We spent the rest of the day doing our usual Saturday stuff—laundry, cleaning, grocery shopping—all the while waiting in vain for the other shoe to drop. Rupert was tied up Saturday, but when we arrived at St. Paul’s Episcopal Church on K Street Sunday morning, he was sitting in a pew at the rear of the church. We took seats on either side of him and had a whispered conversation, after which he slipped out through a side door of the church with a thumb drive full of images and a few of the original negatives in his pocket.
Our conversation had been somber, but my mood brightened when the service began—both the high church service and the music at St. Paul’s always put me in a good mood, and this Sunday was no exception.
As we walked toward the car, Randy said, “Lunch?”
“Sure.”
“Where?” he said.
“Are you in the mood for plain or fancy?”
“How about the Hole in the Wall?” he said.
“You’re on.”
‘The Hole in the Wall’ was our name for a little restaurant on M Street. Actually, it wasn’t really that little. We’d nicknamed it the ‘Hole in the Wall’ because it was very narrow in front. It did, however, run back some distance before expanding into a large room that wrapped around an adjacent shop. As we sat, sipping a glass of wine and waiting for our orders to arrive, I found myself reflecting on the past.
Blue Ridge Mountains, VA
June 2007
Ian
AT THE END OF our first full school year as a family of four, Randy and I had taken the boys camping again. That first year of all of us being together had, not unsurprisingly, produced no problems whatsoever. Randy and I had been roommates through four years of school, and we slipped right back into our old pattern of togetherness almost as though we’d never been apart. The fact that there was now a s****l element to the relationship was merely frosting on the cake.

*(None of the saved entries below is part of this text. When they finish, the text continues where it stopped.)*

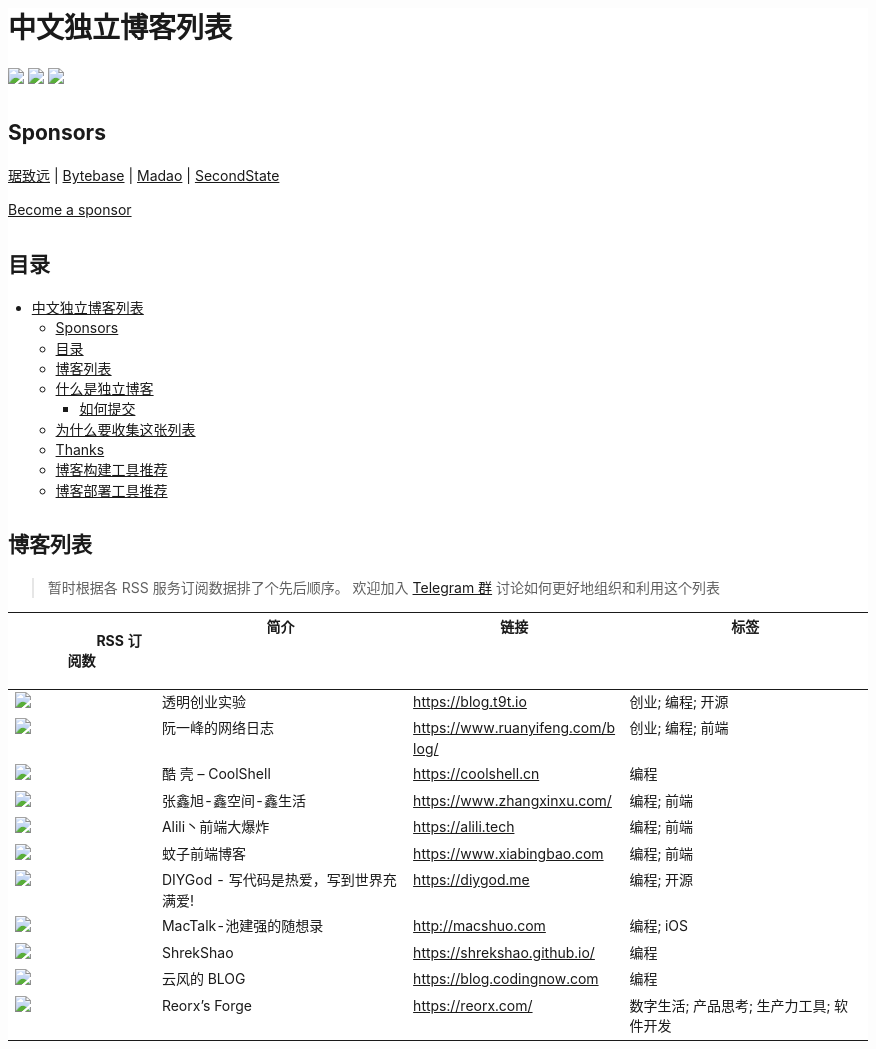 
# 中文独立博客列表

  [![](https://badgen.net/badge/icon/Website?icon=chrome&label)](https://feeds.pub/cn-indie)  [![](https://badgen.net/badge/icon/Telegram?icon=telegram&label)](https://t.me/indieBlogs)  [![](https://badgen.net/badge/icon/Blog?icon=chrome&label)](https://blog.t9t.io/cn-indie-blogs-2019-10-29/)

## Sponsors

[琚致远](https://github.com/juzhiyuan) | [Bytebase](https://bytebase.com/) | [Madao](https://madao.me/) | [SecondState](https://bit.ly/3gfWwps)

[Become a sponsor](https://github.com/sponsors/timqian)

## 目录

- [中文独立博客列表](#中文独立博客列表)
  - [Sponsors](#sponsors)
  - [目录](#目录)
  - [博客列表](#博客列表)
  - [什么是独立博客](#什么是独立博客)
    - [如何提交](#如何提交)
  - [为什么要收集这张列表](#为什么要收集这张列表)
  - [Thanks](#thanks)
  - [博客构建工具推荐](#博客构建工具推荐)
  - [博客部署工具推荐](#博客部署工具推荐)

## 博客列表

> 暂时根据各 RSS 服务订阅数据排了个先后顺序。 欢迎加入 [Telegram 群](https://t.me/indieBlogs) 讨论如何更好地组织和利用这个列表

| <p>&nbsp;&nbsp;&nbsp;&nbsp;&nbsp;&nbsp;&nbsp;&nbsp;&nbsp;&nbsp;&nbsp;&nbsp;&nbsp;&nbsp;&nbsp;&nbsp;&nbsp;&nbsp;&nbsp; RSS 订阅数</p>                                                                              | 简介                         | 链接                                                          | 标签                                                              |
| -------------------------------------------------------------------------------------------------------------------------------------------------------------------------------------------------------------- | -------------------------- | ----------------------------------------------------------- | --------------------------------------------------------------- |
| [<img src="https://img.shields.io/static/v1?label=follow&message=-1&style=social&logo=rss">](https://feeds.pub/feed/https%3A%2F%2Fblog.t9t.io%2Fatom.xml)                                                      | 透明创业实验                     | https://blog.t9t.io                                         | 创业; 编程; 开源                                                      |
| [<img src="https://img.shields.io/static/v1?label=follow&message=-1&style=social&logo=rss">](https://feeds.pub/feed/http%3A%2F%2Ffeeds.feedburner.com%2Fruanyifeng)                                            | 阮一峰的网络日志                   | https://www.ruanyifeng.com/blog/                            | 创业; 编程; 前端                                                      |
| [<img src="https://img.shields.io/static/v1?label=follow&message=-1&style=social&logo=rss">](https://feeds.pub/feed/http%3A%2F%2Fcoolshell.cn%2Ffeed)                                                          | 酷 壳 – CoolShell            | https://coolshell.cn                                        | 编程                                                              |
| [<img src="https://img.shields.io/static/v1?label=follow&message=-1&style=social&logo=rss">](https://feeds.pub/feed/http%3A%2F%2Fwww.zhangxinxu.com%2Fwordpress%2F%3Ffeed%3Drss2)                              | 张鑫旭-鑫空间-鑫生活                | https://www.zhangxinxu.com/                                 | 编程; 前端                                                          |
| [<img src="https://img.shields.io/static/v1?label=follow&message=-1&style=social&logo=rss">](https://feeds.pub/feed/https%3A%2F%2Falili.tech%2Findex.xml)                                                      | Alili丶前端大爆炸                | https://alili.tech                                          | 编程; 前端                                                          |
| [<img src="https://img.shields.io/static/v1?label=follow&message=-1&style=social&logo=rss">](https://feeds.pub/feed/https%3A%2F%2Fwww.xiabingbao.com%2Fatom.xml)                                               | 蚊子前端博客                     | https://www.xiabingbao.com                                  | 编程; 前端                                                          |
| [<img src="https://img.shields.io/static/v1?label=follow&message=-1&style=social&logo=rss">](https://feeds.pub/feed/https%3A%2F%2Fdiygod.me%2Fatom.xml)                                                        | DIYGod - 写代码是热爱，写到世界充满爱!   | https://diygod.me                                           | 编程; 开源                                                          |
| [<img src="https://img.shields.io/static/v1?label=follow&message=-1&style=social&logo=rss">](https://feeds.pub/feed/http%3A%2F%2Fmacshuo.com%2F%3Ffeed%3Drss2)                                                 | MacTalk-池建强的随想录            | http://macshuo.com                                          | 编程; iOS                                                         |
| [<img src="https://img.shields.io/static/v1?label=follow&message=-1&style=social&logo=rss">](https://feeds.pub/feed/http%3A%2F%2Fshrekshao.github.io%2Ffeed.xml)                                               | ShrekShao                  | https://shrekshao.github.io/                                | 编程                                                              |
| [<img src="https://img.shields.io/static/v1?label=follow&message=-1&style=social&logo=rss">](https://feeds.pub/feed/http%3A%2F%2Fblog.codingnow.com%2Fatom.xml)                                                | 云风的 BLOG                   | https://blog.codingnow.com                                  | 编程                                                              |
| [<img src="https://img.shields.io/static/v1?label=follow&message=-1&style=social&logo=rss">](https://feeds.pub/feed/https%3A%2F%2Freorx.com%2Ffeed.xml)                                                        | Reorx’s Forge              | https://reorx.com/                                          | 数字生活; 产品思考; 生产力工具; 软件开发                                         |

As for Sean and Paul, they’d practically been raised together, even though we hadn’t always lived in the same city. And during the five years that Randy had worked at the Pentagon, the two boys had become virtually inseparable. As far as we could tell, the two of them had no difficulty getting used to sharing a room on a permanent basis. Paul had totally written his mother off as a lost cause, given that she’d made it clear when she left that her new life contained no place in it for a son, and he’d adjusted to that fact.

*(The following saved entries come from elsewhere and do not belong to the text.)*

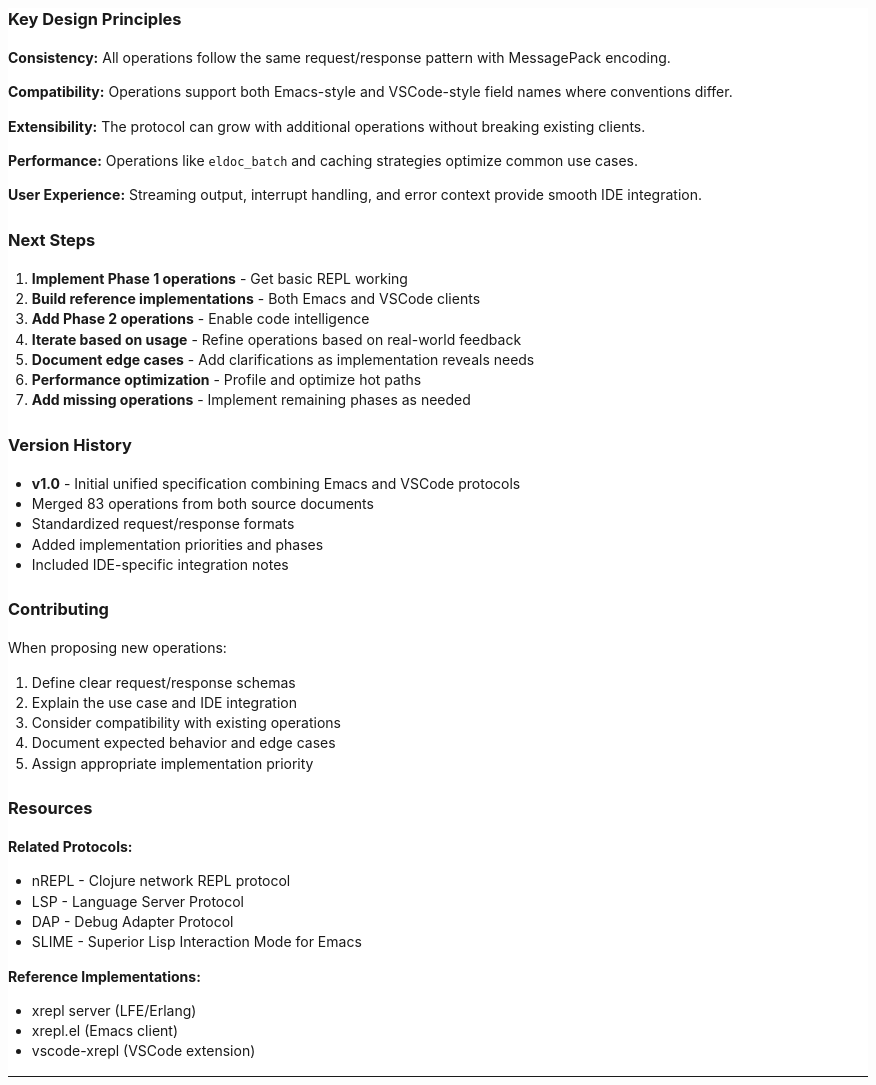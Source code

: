 ### Key Design Principles

**Consistency:** All operations follow the same request/response pattern with MessagePack encoding.

**Compatibility:** Operations support both Emacs-style and VSCode-style field names where conventions differ.

**Extensibility:** The protocol can grow with additional operations without breaking existing clients.

**Performance:** Operations like `eldoc_batch` and caching strategies optimize common use cases.

**User Experience:** Streaming output, interrupt handling, and error context provide smooth IDE integration.

### Next Steps

1. **Implement Phase 1 operations** - Get basic REPL working
2. **Build reference implementations** - Both Emacs and VSCode clients
3. **Add Phase 2 operations** - Enable code intelligence
4. **Iterate based on usage** - Refine operations based on real-world feedback
5. **Document edge cases** - Add clarifications as implementation reveals needs
6. **Performance optimization** - Profile and optimize hot paths
7. **Add missing operations** - Implement remaining phases as needed

### Version History

- **v1.0** - Initial unified specification combining Emacs and VSCode protocols
- Merged 83 operations from both source documents
- Standardized request/response formats
- Added implementation priorities and phases
- Included IDE-specific integration notes

### Contributing

When proposing new operations:

1. Define clear request/response schemas
2. Explain the use case and IDE integration
3. Consider compatibility with existing operations
4. Document expected behavior and edge cases
5. Assign appropriate implementation priority

### Resources

**Related Protocols:**
- nREPL - Clojure network REPL protocol
- LSP - Language Server Protocol
- DAP - Debug Adapter Protocol
- SLIME - Superior Lisp Interaction Mode for Emacs

**Reference Implementations:**
- xrepl server (LFE/Erlang)
- xrepl.el (Emacs client)
- vscode-xrepl (VSCode extension)

---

During that two-week period, we had a great time. We went for long hikes several times and even spent half a day following the Appalachian Trail, which passed through the area near our campsite. At an age when many teenage boys were beginning to drift apart from their parents as a sort of rite of passage, Sean and Paul were becoming closer than ever to us.
That was also the summer we found the cabin. At the end of our first week, we went back to the car and drove to the nearest motel in order to have access to hot water. After a week of roughing it, a hot shower was a delicious treat, and Randy and I were able to enjoy the luxury of a decent shave.
Over lunch in a local café, Sean had said, “Dad, camping is fun, but we ought to look for a cabin up here somewhere.”
“A cabin?” I said.
“Sure, why not? A nice little A-frame cabin by a stream. We’ve seen a bunch of them up here, and some of them had For Sale signs on them.”
“That’s a splendid idea,” Randy said.
“Yeah,” I said, “let’s do it.”
So we spent our second week in the mountains cabin hunting, and by the time we headed for the interstate and home, Randy and I had made an offer and signed a contract to purchase a modified A-frame cabin nestled in a stand of trees beside a very noisy stream. We closed on the cabin a few weeks later and juggled our schedules so that we could spend an occasional three-day weekend there, acquiring furniture and generally getting it fixed up to suit us. It became our place to go every summer the minute school was out, and even when Randy had to return to DC, the boys and I would stay at the cabin, sometimes for most of the summer.